Howdy Shakers! It's been a while since we've done one of these. How does your garden grow? Northern Hemisphere Shakers may be shivering under snow, perusing seed catalogues or watching those crocuses bloom; Southern Hemisphere Shakers might be harvesting fall crops or preserving their bounty. Whether your "garden" is an outdoor plot or a few plants inside, feel free to use this thread to discuss all your growing projects!
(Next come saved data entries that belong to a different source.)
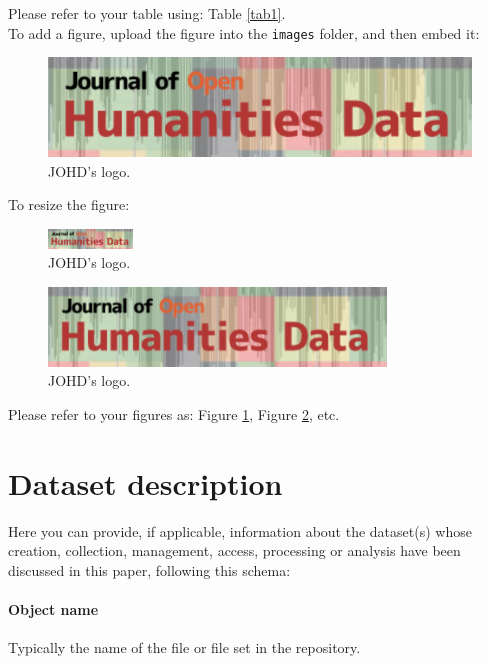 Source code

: \documentclass{article}
\begin{document}
\noindent Please refer to your table using: Table \ref{tab1}.\\

\noindent To add a figure, upload the figure into the \texttt{images} folder, and then embed it:

\begin{figure}[H]
\centering
\includegraphics{images/image.jpeg}
\caption{\label{fig1}JOHD's logo.}
\end{figure}

\noindent To resize the figure:

\begin{figure}[H]
\centering
\includegraphics[width=0.2\textwidth]{images/image.jpeg}
\caption{\label{fig2}JOHD's logo.}
\end{figure}

\begin{figure}[H]
\centering
\includegraphics[width=0.8\textwidth]{images/image.jpeg}
\caption{\label{fig3}JOHD's logo.}
\end{figure}

\noindent Please refer to your figures as: Figure \ref{fig1}, Figure \ref{fig2}, etc.


\section{Dataset description}
Here you can provide, if applicable, information about the dataset(s) whose creation, collection, management, access, processing or analysis have been discussed in this paper, following this schema:
\paragraph{Object name} Typically the name of the file or file set in the repository.
\end{document}
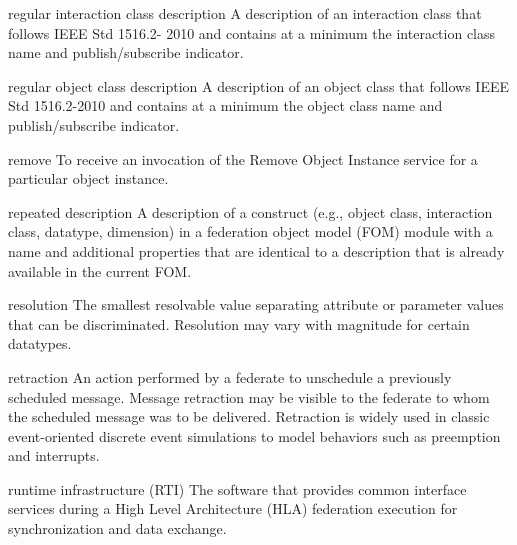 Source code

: \begin{definition}{regular interaction class description}
    A description of an interaction class that follows IEEE Std 1516.2- 2010 and contains at a minimum the interaction class name and publish/subscribe indicator.
\end{definition}

\begin{definition}{regular object class description}
    A description of an object class that follows IEEE Std 1516.2-2010 and contains at a minimum the object class name and publish/subscribe indicator.
\end{definition}

\begin{definition}{remove}
    To receive an invocation of the Remove Object Instance \textdagger{} service for a particular object instance.
\end{definition}


\begin{definition}{repeated description}
    A description of a construct (e.g., object class, interaction class, datatype, dimension) in a federation object model (FOM) module with a name and additional properties that are identical to a description that is already available in the current FOM.
\end{definition}

\begin{definition}{resolution}
    The smallest resolvable value separating attribute or parameter values that can be discriminated. Resolution may vary with magnitude for certain datatypes.
\end{definition}

\begin{definition}{retraction}
    An action performed by a federate to unschedule a previously scheduled message. Message retraction may be visible to the federate to whom the scheduled message was to be delivered. Retraction is widely used in classic event-oriented discrete event simulations to model behaviors such as preemption and interrupts.
\end{definition}

\begin{definition}{runtime infrastructure (RTI)}
    The software that provides common interface services during a High Level Architecture (HLA) federation execution for synchronization and data exchange.
\end{definition}

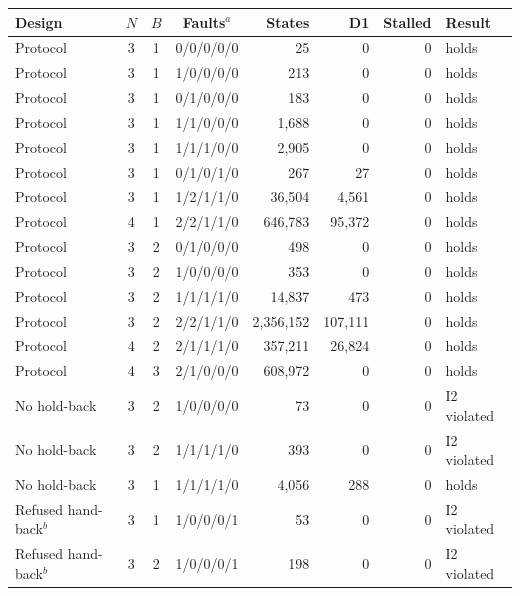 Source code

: 
\begin{tabular}{@{}lcccrrrl@{}}
\toprule
Design & $N$ & $B$ & Faults$^a$ & States & D1 & Stalled & Result \\
\midrule
Protocol & 3 & 1 & 0/0/0/0/0 & 25 & 0 & 0 & holds \\
Protocol & 3 & 1 & 1/0/0/0/0 & 213 & 0 & 0 & holds \\
Protocol & 3 & 1 & 0/1/0/0/0 & 183 & 0 & 0 & holds \\
Protocol & 3 & 1 & 1/1/0/0/0 & 1,688 & 0 & 0 & holds \\
Protocol & 3 & 1 & 1/1/1/0/0 & 2,905 & 0 & 0 & holds \\
Protocol & 3 & 1 & 0/1/0/1/0 & 267 & 27 & 0 & holds \\
Protocol & 3 & 1 & 1/2/1/1/0 & 36,504 & 4,561 & 0 & holds \\
Protocol & 4 & 1 & 2/2/1/1/0 & 646,783 & 95,372 & 0 & holds \\
Protocol & 3 & 2 & 0/1/0/0/0 & 498 & 0 & 0 & holds \\
Protocol & 3 & 2 & 1/0/0/0/0 & 353 & 0 & 0 & holds \\
Protocol & 3 & 2 & 1/1/1/1/0 & 14,837 & 473 & 0 & holds \\
Protocol & 3 & 2 & 2/2/1/1/0 & 2,356,152 & 107,111 & 0 & holds \\
Protocol & 4 & 2 & 2/1/1/1/0 & 357,211 & 26,824 & 0 & holds \\
Protocol & 4 & 3 & 2/1/0/0/0 & 608,972 & 0 & 0 & holds \\
No hold-back & 3 & 2 & 1/0/0/0/0 & 73 & 0 & 0 & I2 violated \\
No hold-back & 3 & 2 & 1/1/1/1/0 & 393 & 0 & 0 & I2 violated \\
No hold-back & 3 & 1 & 1/1/1/1/0 & 4,056 & 288 & 0 & holds \\
Refused hand-back$^b$ & 3 & 1 & 1/0/0/0/1 & 53 & 0 & 0 & I2 violated \\
Refused hand-back$^b$ & 3 & 2 & 1/0/0/0/1 & 198 & 0 & 0 & I2 violated \\
\bottomrule
\end{tabular}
Here in Tennegeorgialina, the winter is mild and the ground doesn't freeze hard. Since fall-planted crops are a possibility. I tried some fall-planted broccoli, carrots, radishes, and peas, which are progressing fairly well as the weather warms slightly. I'm hopeful I'll actually have peas this year; last year I planted them in spring and didn't have enough cool weather for them to really thrive before summer. The broccoli even has a small head forming:
The peas look great. I sowed another few rows in January, so between the fall-sown (blooming below) and that crop, I'm hoping to get some peas before it starts getting beastly in May.
For spring, we've been preparing the beds. My Special Gentleman Friend hopped on the tractor and re-built this beauty, which is just waiting for the Seminole Pumpkins and Calypso beans I'm planning to plant there. We have several of these raised beds, and they work pretty well. I'll probably add some string and noisemakers to discourage the deer and birds. I also treated some of the beds this weekend with a Spinosad-based bait to (I hope) kill the fire ants that had built nests there. I hope it does the trick.
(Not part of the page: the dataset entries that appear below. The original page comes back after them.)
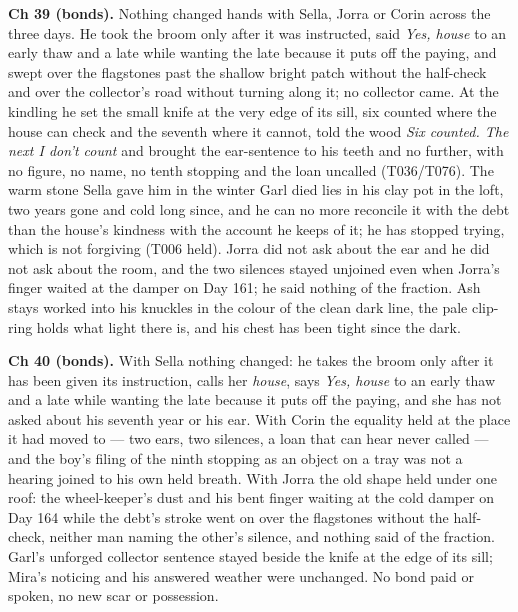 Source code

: \documentclass{design/chronicle}
\begin{document}
{\textbf{Ch 39 (bonds).} Nothing changed hands with Sella, Jorra or Corin across the three days. He took the broom only after it was instructed, said \emph{Yes, house} to an early thaw and a late while wanting the late because it puts off the paying, and swept over the flagstones past the shallow bright patch without the half-check and over the collector’s road without turning along it; no collector came. At the kindling he set the small knife at the very edge of its sill, six counted where the house can check and the seventh where it cannot, told the wood \emph{Six counted. The next I don’t count} and brought the ear-sentence to his teeth and no further, with no figure, no name, no tenth stopping and the loan uncalled (T036/T076). The warm stone Sella gave him in the winter Garl died lies in his clay pot in the loft, two years gone and cold long since, and he can no more reconcile it with the debt than the house’s kindness with the account he keeps of it; he has stopped trying, which is not forgiving (T006 held). Jorra did not ask about the ear and he did not ask about the room, and the two silences stayed unjoined even when Jorra’s finger waited at the damper on Day 161; he said nothing of the fraction. Ash stays worked into his knuckles in the colour of the clean dark line, the pale clip-ring holds what light there is, and his chest has been tight since the dark.

\textbf{Ch 40 (bonds).} With Sella nothing changed: he takes the broom only after it has been given its instruction, calls her \emph{house}, says \emph{Yes, house} to an early thaw and a late while wanting the late because it puts off the paying, and she has not asked about his seventh year or his ear. With Corin the equality held at the place it had moved to — two ears, two silences, a loan that can hear never called — and the boy’s filing of the ninth stopping as an object on a tray was not a hearing joined to his own held breath. With Jorra the old shape held under one roof: the wheel-keeper’s dust and his bent finger waiting at the cold damper on Day 164 while the debt’s stroke went on over the flagstones without the half-check, neither man naming the other’s silence, and nothing said of the fraction. Garl’s unforged collector sentence stayed beside the knife at the edge of its sill; Mira’s noticing and his answered weather were unchanged. No bond paid or spoken, no new scar or possession.

}
\end{document}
I've already ordered most of my seeds and a few live plants! This year I'm trying to grow more vegetables that are Southern heirlooms, like cushaw squash, that I hope will do better with the heat and humidity. I've ordered seeds from a number of companies; my favourites are definitely Southern Exposure Seed Exchange and Seed Savers, both of which have some very neat heirloom varieties. I've started a few of these seeds in pots already. This year, I've been trying to save some cash, so I tried making my own newspaper starting pots. (I also started seeds in egg cartons and two-litre soda bottles, cut in half.) For the pots, you take strips of newspaper (about 3 thickness) and wrap around a soda can or other cylinder:
Once they're wrapped around firmly, you fold up the bottom and secure with tape. Some people fold it so well that they don't need tape, but I am not one of those people. Also, a photo-bombing beagley dog is not actually necessary for the process:
Plant and label the seeds as you would with any starting pot. After a few weeks, here are some pepper seedlings of mine. They're a bit leggy, but that's my insufficient light, not the pots. (Note to self: next year, buy a grow lamp!)
In other garden-related activities, I've been reading up on historical gardens. I definitely recommend Buffalo Bird Woman's Garden if you have any interest in gardens, anthropology, the Hidatsa, or First Nations farming techniques generally. I've also been reading The Garden and Farm Books of Thomas Jefferson, which include most of Jefferson's agricultural records and correspondence. And I also browsed through Mary Randolph's The Virginia Housewife (1824) which contains some fascinating stuff on early food preparation and preservation.
So, Shakers, how are things looking for you? Are you ordering seeds and dreaming of warm weather? Are you tending your pots indoors? Are you harvesting something delicious? How's it growing, Shakers?
Commenting note: Please remember that different people have different needs and priorities in gardening; for some, organic methods are a priority, for others, space or budgetary concerns take precedence, and the like. Thank you.